HR service providers should inquire of any paycard vendor whether they allow reverse deposit, which will avoid significant hassle down the road.

How easy is the employee set-up process?

Issuing paycards to employees requires a lot of numerical data to be entered into the payroll system. If this is entered manually, human error is almost guaranteed, often resulting in employees not receiving their pay because the paycard was set up incorrectly. That of course is a huge headache for HR service providers, as they have to field all the unhappy employee calls that result, in addition to quickly fixing the error.

Some paycard vendors provide automated ways to set up employees with paycards, such as barcode scanning systems that allow the HR service provider to simply point and scan the card and the employee information and have it brought into the payroll system automatically. This dramatically decreases data entry errors and thus far fewer unhappy employee phone calls for the HR service provider to field

Be sure to ask your paycard vendor if they have an electronic process for setting up employees with paycards.

Do you have visibility into the status of all your paycards?

When an HR service provider issues a large amount of paycards, it can easily get very complicated keeping track of things like which cards have been activated and which ones haven’t. If the service provider is forced to call the paycard vendor every time they need to know the status of a paycard, that is of course very inefficient. And it also results in frustrated employees, because usually the issue involves an employee not getting paid on time, something that needs to be addressed urgently by the HR service provider.

Some paycard vendors provide HR service providers visibility into all their paycards via an administrative portal, and such a portal should definitely be on the list of “must haves” when evaluating paycard vendors.

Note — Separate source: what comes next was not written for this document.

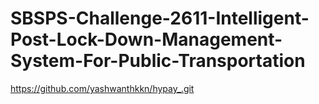 # SBSPS-Challenge-2611-Intelligent-Post-Lock-Down-Management-System-For-Public-Transportation
 https://github.com/yashwanthkkn/hypay_.git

Overall, offering paycards as another payment vehicle is a real plus for HR service providers and their clients. But as with anything, there’s the right way to offer it and the wrong way. The wrong way could make paycards more of a headache than before they were even offered. Conversely, the right way can bring a huge sigh of relief to HR service providers, their clients, and their employees. Do your research and be sure you do it right the first time.